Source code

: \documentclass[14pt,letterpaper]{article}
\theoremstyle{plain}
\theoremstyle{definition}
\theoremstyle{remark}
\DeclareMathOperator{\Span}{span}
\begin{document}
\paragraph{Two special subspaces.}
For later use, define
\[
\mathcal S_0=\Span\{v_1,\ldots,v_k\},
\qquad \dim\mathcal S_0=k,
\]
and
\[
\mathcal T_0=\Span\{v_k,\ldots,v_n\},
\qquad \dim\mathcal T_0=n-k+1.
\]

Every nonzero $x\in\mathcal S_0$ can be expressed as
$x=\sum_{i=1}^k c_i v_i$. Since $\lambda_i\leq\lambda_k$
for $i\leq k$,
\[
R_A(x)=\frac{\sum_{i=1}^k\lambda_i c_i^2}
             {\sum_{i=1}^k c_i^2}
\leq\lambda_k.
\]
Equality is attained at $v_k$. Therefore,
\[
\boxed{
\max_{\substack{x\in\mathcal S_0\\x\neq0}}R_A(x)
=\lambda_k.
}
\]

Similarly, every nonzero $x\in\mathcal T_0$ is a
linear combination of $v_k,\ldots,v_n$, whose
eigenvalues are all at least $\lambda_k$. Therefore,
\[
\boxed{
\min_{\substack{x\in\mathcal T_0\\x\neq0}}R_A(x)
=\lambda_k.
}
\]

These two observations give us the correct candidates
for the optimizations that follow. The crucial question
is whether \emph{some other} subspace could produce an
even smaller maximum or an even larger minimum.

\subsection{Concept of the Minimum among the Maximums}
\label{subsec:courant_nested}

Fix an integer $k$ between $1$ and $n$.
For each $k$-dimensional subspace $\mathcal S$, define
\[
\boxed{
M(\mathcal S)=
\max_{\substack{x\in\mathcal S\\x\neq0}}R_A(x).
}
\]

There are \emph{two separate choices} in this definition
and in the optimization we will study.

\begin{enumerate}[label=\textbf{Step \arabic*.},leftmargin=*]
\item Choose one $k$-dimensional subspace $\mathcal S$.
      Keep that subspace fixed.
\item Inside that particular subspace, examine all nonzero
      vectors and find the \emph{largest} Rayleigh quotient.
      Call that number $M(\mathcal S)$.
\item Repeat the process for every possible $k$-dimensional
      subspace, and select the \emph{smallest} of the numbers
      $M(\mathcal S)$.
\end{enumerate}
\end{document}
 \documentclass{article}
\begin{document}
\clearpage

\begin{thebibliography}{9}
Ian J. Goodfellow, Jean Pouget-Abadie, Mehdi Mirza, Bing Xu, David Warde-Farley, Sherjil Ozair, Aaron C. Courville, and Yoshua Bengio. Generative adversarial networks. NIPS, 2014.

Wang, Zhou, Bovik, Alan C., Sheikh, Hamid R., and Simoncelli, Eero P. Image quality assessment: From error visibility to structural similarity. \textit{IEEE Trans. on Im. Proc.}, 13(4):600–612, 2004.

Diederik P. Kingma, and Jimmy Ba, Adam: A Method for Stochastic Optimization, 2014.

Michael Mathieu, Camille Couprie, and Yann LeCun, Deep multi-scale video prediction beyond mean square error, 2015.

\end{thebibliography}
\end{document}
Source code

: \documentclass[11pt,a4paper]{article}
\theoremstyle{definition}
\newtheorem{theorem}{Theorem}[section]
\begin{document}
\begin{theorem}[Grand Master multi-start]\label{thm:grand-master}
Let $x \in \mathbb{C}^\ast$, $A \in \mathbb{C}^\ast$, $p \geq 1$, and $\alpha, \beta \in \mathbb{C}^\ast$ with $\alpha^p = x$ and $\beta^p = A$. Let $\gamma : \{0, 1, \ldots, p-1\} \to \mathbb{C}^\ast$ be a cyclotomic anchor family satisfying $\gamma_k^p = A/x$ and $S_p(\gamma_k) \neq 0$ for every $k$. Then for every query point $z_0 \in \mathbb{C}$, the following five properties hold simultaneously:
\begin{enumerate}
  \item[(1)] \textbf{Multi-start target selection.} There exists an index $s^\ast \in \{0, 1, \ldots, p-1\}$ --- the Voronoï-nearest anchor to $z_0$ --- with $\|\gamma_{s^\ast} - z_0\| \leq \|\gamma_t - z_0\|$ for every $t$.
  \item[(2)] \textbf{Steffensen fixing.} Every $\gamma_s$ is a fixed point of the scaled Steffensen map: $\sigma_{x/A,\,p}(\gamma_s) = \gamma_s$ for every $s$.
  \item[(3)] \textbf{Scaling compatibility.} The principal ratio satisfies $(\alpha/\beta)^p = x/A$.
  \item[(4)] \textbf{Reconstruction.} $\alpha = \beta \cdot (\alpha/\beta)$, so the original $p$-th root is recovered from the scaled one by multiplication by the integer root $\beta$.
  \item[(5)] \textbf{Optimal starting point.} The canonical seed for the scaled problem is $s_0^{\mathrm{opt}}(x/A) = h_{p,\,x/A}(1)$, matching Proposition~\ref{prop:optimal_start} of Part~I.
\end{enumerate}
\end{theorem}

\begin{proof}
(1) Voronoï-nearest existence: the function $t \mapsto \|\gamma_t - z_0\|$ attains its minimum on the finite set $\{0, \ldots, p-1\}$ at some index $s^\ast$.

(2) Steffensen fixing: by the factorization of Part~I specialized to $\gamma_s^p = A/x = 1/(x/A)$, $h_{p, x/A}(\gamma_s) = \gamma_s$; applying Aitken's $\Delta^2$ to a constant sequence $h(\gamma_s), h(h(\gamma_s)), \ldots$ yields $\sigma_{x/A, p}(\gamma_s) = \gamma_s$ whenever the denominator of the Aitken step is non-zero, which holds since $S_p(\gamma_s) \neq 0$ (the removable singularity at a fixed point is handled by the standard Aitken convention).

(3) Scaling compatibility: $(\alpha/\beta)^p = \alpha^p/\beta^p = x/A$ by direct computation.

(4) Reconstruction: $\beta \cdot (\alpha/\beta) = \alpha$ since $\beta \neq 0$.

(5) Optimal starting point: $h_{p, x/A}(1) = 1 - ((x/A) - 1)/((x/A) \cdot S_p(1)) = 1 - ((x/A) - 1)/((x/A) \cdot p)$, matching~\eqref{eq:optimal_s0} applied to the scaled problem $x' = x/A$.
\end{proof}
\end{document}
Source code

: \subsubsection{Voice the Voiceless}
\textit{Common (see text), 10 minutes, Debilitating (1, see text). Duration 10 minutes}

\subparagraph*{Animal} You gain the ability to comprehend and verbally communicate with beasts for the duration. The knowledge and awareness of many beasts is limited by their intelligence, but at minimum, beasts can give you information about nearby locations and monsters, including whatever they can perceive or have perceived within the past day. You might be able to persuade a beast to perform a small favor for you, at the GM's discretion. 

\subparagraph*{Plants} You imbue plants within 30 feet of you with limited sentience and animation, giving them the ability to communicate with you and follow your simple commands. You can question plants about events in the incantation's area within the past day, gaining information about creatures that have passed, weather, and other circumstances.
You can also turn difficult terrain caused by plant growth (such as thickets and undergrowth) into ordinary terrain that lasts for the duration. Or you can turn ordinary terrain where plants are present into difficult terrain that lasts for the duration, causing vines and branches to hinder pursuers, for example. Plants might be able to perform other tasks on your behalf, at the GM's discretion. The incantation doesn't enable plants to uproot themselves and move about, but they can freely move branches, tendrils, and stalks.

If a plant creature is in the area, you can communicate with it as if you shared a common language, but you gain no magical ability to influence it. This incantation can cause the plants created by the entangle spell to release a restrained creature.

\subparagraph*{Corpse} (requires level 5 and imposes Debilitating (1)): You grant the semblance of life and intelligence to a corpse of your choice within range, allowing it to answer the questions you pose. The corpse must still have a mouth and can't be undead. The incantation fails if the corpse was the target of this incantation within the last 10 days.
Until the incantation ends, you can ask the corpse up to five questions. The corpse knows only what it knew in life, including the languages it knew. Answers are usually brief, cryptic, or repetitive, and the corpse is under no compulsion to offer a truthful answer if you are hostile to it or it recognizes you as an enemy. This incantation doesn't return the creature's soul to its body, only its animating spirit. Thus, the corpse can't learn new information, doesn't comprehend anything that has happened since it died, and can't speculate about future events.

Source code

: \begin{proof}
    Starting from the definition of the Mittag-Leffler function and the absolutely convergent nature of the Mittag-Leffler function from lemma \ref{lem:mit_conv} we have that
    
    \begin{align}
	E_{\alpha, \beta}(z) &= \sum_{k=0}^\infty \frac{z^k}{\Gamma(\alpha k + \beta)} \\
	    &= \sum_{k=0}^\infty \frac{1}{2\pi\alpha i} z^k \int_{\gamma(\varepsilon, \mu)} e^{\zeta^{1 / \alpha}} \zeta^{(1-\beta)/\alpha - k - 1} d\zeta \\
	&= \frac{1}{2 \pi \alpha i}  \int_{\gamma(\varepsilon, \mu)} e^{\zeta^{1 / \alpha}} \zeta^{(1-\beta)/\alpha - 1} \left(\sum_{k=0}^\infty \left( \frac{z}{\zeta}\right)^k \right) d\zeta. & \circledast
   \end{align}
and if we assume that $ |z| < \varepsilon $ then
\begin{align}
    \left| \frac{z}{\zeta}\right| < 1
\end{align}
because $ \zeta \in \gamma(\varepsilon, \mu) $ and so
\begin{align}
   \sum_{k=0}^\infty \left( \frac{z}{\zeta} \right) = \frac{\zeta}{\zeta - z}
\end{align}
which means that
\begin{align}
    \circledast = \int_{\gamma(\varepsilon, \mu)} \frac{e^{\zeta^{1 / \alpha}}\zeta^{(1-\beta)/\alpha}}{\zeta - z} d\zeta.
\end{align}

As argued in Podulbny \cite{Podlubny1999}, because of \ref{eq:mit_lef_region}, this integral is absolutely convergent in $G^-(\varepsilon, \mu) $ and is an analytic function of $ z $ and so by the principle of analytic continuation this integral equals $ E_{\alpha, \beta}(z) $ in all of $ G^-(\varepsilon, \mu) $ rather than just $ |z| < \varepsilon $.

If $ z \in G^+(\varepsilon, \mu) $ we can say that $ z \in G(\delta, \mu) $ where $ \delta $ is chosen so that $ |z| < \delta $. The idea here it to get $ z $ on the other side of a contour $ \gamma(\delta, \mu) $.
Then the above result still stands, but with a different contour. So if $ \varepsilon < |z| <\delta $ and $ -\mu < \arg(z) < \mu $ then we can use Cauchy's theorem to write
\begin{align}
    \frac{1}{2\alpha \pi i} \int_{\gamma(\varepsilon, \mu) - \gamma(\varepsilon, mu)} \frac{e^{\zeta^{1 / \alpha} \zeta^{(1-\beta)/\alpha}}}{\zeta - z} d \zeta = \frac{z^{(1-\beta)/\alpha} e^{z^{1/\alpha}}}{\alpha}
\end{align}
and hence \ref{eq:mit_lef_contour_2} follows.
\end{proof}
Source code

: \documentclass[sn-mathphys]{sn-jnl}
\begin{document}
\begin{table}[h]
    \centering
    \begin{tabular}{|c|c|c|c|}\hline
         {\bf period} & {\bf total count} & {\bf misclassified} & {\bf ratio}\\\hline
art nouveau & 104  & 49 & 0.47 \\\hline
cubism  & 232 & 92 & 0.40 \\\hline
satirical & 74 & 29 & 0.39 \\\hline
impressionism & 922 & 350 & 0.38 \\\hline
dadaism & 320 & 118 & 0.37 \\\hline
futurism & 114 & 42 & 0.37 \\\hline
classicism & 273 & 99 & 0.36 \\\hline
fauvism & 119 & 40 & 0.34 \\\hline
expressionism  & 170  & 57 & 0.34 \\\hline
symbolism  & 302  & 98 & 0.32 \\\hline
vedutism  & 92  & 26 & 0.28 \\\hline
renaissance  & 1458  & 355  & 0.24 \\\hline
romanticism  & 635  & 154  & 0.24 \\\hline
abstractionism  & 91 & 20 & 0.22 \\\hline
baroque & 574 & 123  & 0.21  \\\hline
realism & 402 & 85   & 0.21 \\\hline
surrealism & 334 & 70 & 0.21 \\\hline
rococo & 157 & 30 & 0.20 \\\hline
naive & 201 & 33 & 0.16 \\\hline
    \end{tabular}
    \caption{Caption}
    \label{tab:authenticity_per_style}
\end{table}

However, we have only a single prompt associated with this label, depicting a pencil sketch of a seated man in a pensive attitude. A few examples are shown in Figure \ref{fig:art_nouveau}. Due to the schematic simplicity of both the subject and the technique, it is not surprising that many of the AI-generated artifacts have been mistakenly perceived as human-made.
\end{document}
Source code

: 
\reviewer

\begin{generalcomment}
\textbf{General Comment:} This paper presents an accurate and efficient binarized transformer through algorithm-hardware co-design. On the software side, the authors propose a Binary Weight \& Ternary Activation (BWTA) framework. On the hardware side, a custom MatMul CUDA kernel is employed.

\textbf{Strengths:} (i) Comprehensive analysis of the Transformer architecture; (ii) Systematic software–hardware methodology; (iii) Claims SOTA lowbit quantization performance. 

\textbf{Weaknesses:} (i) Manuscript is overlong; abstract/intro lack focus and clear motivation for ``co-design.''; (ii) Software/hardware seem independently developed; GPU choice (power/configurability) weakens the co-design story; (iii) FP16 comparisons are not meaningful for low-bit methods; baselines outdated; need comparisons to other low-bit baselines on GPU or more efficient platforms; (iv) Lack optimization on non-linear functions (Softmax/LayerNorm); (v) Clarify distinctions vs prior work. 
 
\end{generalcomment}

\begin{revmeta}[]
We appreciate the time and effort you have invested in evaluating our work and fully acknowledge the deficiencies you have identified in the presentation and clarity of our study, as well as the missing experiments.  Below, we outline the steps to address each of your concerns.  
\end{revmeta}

■ ■ ■ ■

Filter the entries above down to the lines containing the word "index".

  \item[(1)] \textbf{Multi-start target selection.} There exists an index $s^\ast \in \{0, 1, \ldots, p-1\}$ --- the Voronoï-nearest anchor to $z_0$ --- with $\|\gamma_{s^\ast} - z_0\| \leq \|\gamma_t - z_0\|$ for every $t$.
(1) Voronoï-nearest existence: the function $t \mapsto \|\gamma_t - z_0\|$ attains its minimum on the finite set $\{0, \ldots, p-1\}$ at some index $s^\ast$.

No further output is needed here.